- _Task description_
Within the data below, determine how many lines contain "coding" and supply only that figure.

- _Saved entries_
--- START ---
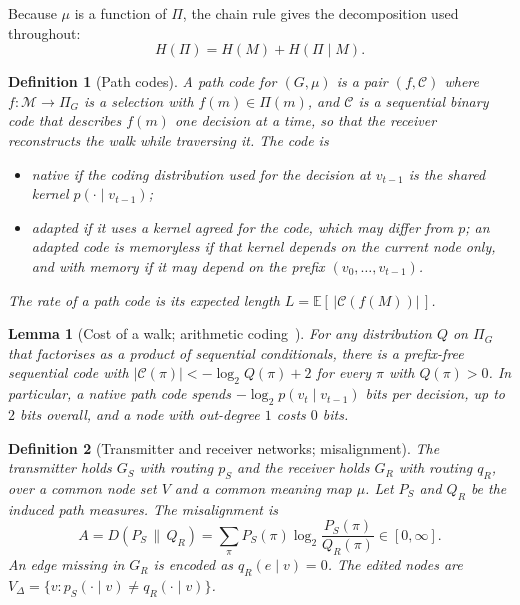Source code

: \documentclass[11pt]{article}
\newtheorem{definition}{Definition}
\newtheorem{lemma}{Lemma}
\theoremstyle{remark}
\newcommand{\M}{\mathcal{M}}
\newcommand{\Pset}{\Pi}
\newcommand{\E}{\mathbb{E}}
\newcommand{\D}{D}
\begin{document}
Because $\mu$ is a function of $\Pi$, the chain rule gives the decomposition used throughout:
\begin{equation}\label{eq:chain}
H(\Pi)=H(M)+H(\Pi\mid M).
\end{equation}

\begin{definition}[Path codes]\label{def:codes}
A \emph{path code} for $(G,\mu)$ is a pair $(f,\mathcal{C})$ where $f:\M\to\Pset_G$ is a selection with $f(m)\in\Pset(m)$, and $\mathcal{C}$ is a sequential binary code that describes $f(m)$ one decision at a time, so that the receiver reconstructs the walk while traversing it. The code is
\begin{itemize}
\item \emph{native} if the coding distribution used for the decision at $v_{t-1}$ is the shared kernel $p(\cdot\mid v_{t-1})$;
\item \emph{adapted} if it uses a kernel agreed for the code, which may differ from $p$; an adapted code is \emph{memoryless} if that kernel depends on the current node only, and \emph{with memory} if it may depend on the prefix $(v_0,\dots,v_{t-1})$.
\end{itemize}
The rate of a path code is its expected length $L=\E[\,|\mathcal{C}(f(M))|\,]$.
\end{definition}

\begin{lemma}[Cost of a walk; arithmetic coding~\cite{rissanen1979,witten1987,cover2006}]\label{lem:cost}
For any distribution $Q$ on $\Pset_G$ that factorises as a product of sequential conditionals, there is a prefix-free sequential code with $|\mathcal{C}(\pi)|<-\log_2 Q(\pi)+2$ for every $\pi$ with $Q(\pi)>0$. In particular, a native path code spends $-\log_2 p(v_t\mid v_{t-1})$ bits per decision, up to $2$ bits overall, and a node with out-degree $1$ costs $0$ bits.
\end{lemma}

\begin{definition}[Transmitter and receiver networks; misalignment]\label{def:misalign}
The transmitter holds $G_S$ with routing $p_S$ and the receiver holds $G_R$ with routing $q_R$, over a common node set $V$ and a common meaning map $\mu$. Let $P_S$ and $Q_R$ be the induced path measures. The \emph{misalignment} is
\begin{equation}\label{eq:A}
A=\D(P_S\,\|\,Q_R)=\sum_{\pi}P_S(\pi)\log_2\frac{P_S(\pi)}{Q_R(\pi)}\in[0,\infty].
\end{equation}
An edge missing in $G_R$ is encoded as $q_R(e\mid v)=0$. The \emph{edited nodes} are $V_\Delta=\{v: p_S(\cdot\mid v)\neq q_R(\cdot\mid v)\}$.
\end{definition}
\end{document}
--- END ---
- _Written solution_
2